Perempuan Sehabis Gelombang

Panji Pratama
Chapter #15

Bab 14 - Percaya Pada Asa yang Tertinggal

"You must be the change you wish, to see in the world."

(Mahatma Gandhi)


Pucuk Inong, 14 Desember 2004


Kematian, di negeri khatulistiwa masih berjalan sendiri-sendiri.

Bangsa ini bukanlah penyembah berhala. Umat kami masih sesekali membaca kitab suci. Beberapa di antaranya masih rutin bangun tengah malam untuk menangkal azab. Dalam tiap doa mereka, terlisankan ajian penangkal siksa pedih Tuhan. Barangkali saja, Pemilik Bumi masih menahan hukuman itu untuk dijatuhkan terhadap para penghuni nusantara sampai saat ini. 

Nek Isah tidak henti-hentinya bersujud. Padahal, jarum beker sudah lewat angka dua pagi. Semakin larut, hati nenek tua semakin simpuh dalam kesedihan. Satu-dua bulir air mata tersangkut di lipatan kulit pipinya. Lidahnya tidak putus mendoakan cucu perempuannya selamat di rantau orang. 

***

“Ini anak masih gres. Dijamin!” bisik Siti Sondari pada lelaki berperut buncit.

Orang yang dimaksud, biasa dipanggil Pakcik. Seorang germo.

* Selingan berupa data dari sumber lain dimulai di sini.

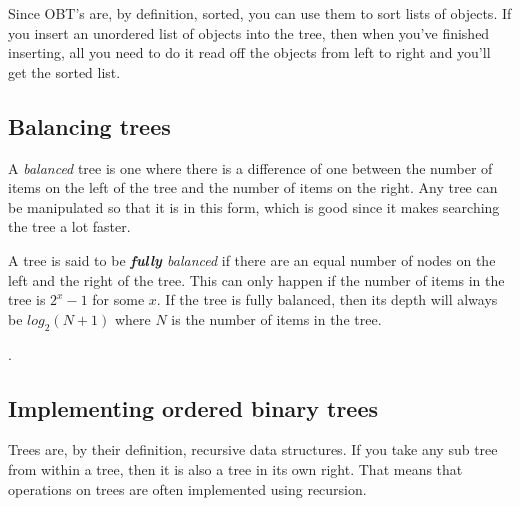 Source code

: Since OBT's are, by definition, sorted, you can use them to sort lists of
objects. If you insert an unordered list of objects into the tree, then when
you've finished inserting, all you need to do it read off the objects from left
to right and you'll get the sorted list.

\subsection*{Balancing trees}

A {\it balanced} tree is one where there is a difference of one between the
number of items on the left of the tree and the number of items on the right.
Any tree can be manipulated so that it is in this form, which is good since it
makes searching the tree a lot faster.

A tree is said to be {\it {\bf fully} balanced} if there are an equal number of
nodes on the left and the right of the tree. This can only happen if the number
of items in the tree is $2^x - 1$ for some $x$. If the tree is fully balanced,
then its depth will always be $log_2(N + 1)$ where $N$ is the number of items
in the tree.

.

\subsection*{Implementing ordered binary trees}

Trees are, by their definition, recursive data structures. If you take any sub
tree from within a tree, then it is also a tree in its own right. That means
that operations on trees are often implemented using recursion.

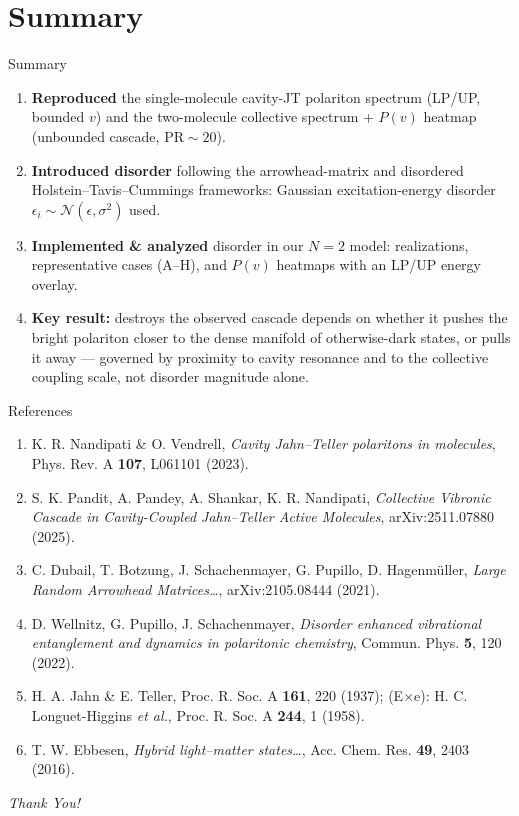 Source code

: \documentclass[aspectratio=169,11pt]{beamer}
\newcommand{\refJTa}{K. R. Nandipati \& O. Vendrell, \textit{Cavity Jahn--Teller polaritons in molecules}, Phys. Rev. A \textbf{107}, L061101 (2023).}
\newcommand{\refJTb}{S. K. Pandit, A. Pandey, A. Shankar, K. R. Nandipati, \textit{Collective Vibronic Cascade in Cavity-Coupled Jahn--Teller Active Molecules}, arXiv:2511.07880 (2025).}
\newcommand{\refArrow}{C. Dubail, T. Botzung, J. Schachenmayer, G. Pupillo, D. Hagenm\"uller, \textit{Large Random Arrowhead Matrices\ldots}, arXiv:2105.08444 (2021).}
\newcommand{\refWell}{D. Wellnitz, G. Pupillo, J. Schachenmayer, \textit{Disorder enhanced vibrational entanglement and dynamics in polaritonic chemistry}, Commun. Phys. \textbf{5}, 120 (2022).}
\newcommand{\refJahn}{H. A. Jahn \& E. Teller, Proc. R. Soc. A \textbf{161}, 220 (1937); (E$\times$e): H. C. Longuet-Higgins \textit{et al.}, Proc. R. Soc. A \textbf{244}, 1 (1958).}
\newcommand{\refEbbesen}{T. W. Ebbesen, \textit{Hybrid light--matter states\ldots}, Acc. Chem. Res. \textbf{49}, 2403 (2016).}
\begin{document}
\section*{Summary}
\begin{frame}{Summary}
  \small
  \begin{enumerate}
    \item \textbf{Reproduced} the single-molecule cavity-JT polariton spectrum
          (LP/UP, bounded $v$) and the two-molecule collective spectrum +
          $P(v)$ heatmap (unbounded cascade, $\mathrm{PR}\sim20$).
    \item \textbf{Introduced disorder} following the arrowhead-matrix and
          disordered Holstein--Tavis--Cummings frameworks: Gaussian excitation-energy
          disorder $\epsilon_i\sim\mathcal N(\epsilon,\sigma^2)$ used.
    \item \textbf{Implemented \& analyzed} disorder in our $N=2$ model:
          realizations, representative cases (A--H), and $P(v)$ heatmaps with an
          LP/UP energy overlay.
    \item \textbf{Key result:} destroys the observed cascade depends on whether it pushes the bright polariton closer to the dense manifold of otherwise-dark states, or pulls it away — governed by proximity to cavity resonance and to the collective coupling scale, not disorder magnitude alone.

  \end{enumerate}
\end{frame}

\begin{frame}{References}
  \footnotesize
  \begin{enumerate}
    \item \refJTa
    \item \refJTb
    \item \refArrow
    \item \refWell
    \item \refJahn
    \item \refEbbesen
  \end{enumerate}
\end{frame}

{
\begin{frame}
  \vfill
  \centering
  {\Huge\itshape Thank You!}
  \vfill
\end{frame}}
\end{document}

Dialah, sang pemilik warung nasi plus-plus. Wajahnya legam dan penuh bulu, ibarat Arab Baduy tak tersentuh air wudu. Kumisnya angkuh. Daging di sekitar bahunya seperti punduk unta. Sudah sepuluh tahun ini, dia beralih bidang pekerjaan. Sebelumnya, dia seorang pelaut berpangkat Laksamana Pertama. Entah bagaimana ceritanya, marinir pensiun dini itu, jadi penjual manusia.

“Oke. Ini bagianmu!” jawab Pakcik Mahroom.

Tangannya menyodorkan segepok uang berwarna merah. Siti langsung pamit dengan sumringah. Perempuan sundal itu meninggalkan Risma, teman sepermainannya, di tengah negeri asing. 

“Baik-baik ya! Uang pasti datang segera,” pesan Siti pada Risma sambil berlalu.

Sementara itu, Risma yang lugu, terduduk lemah. Usai itu, seorang lelaki suruhan Pakcik Mahroom membawakan tas Risma ke dalam kamar.

Gadis kampung itu merebahkan telapak tangannya di paha. Air mukanya seolah menyesal. Tenggorokannya menahan sauk tangis.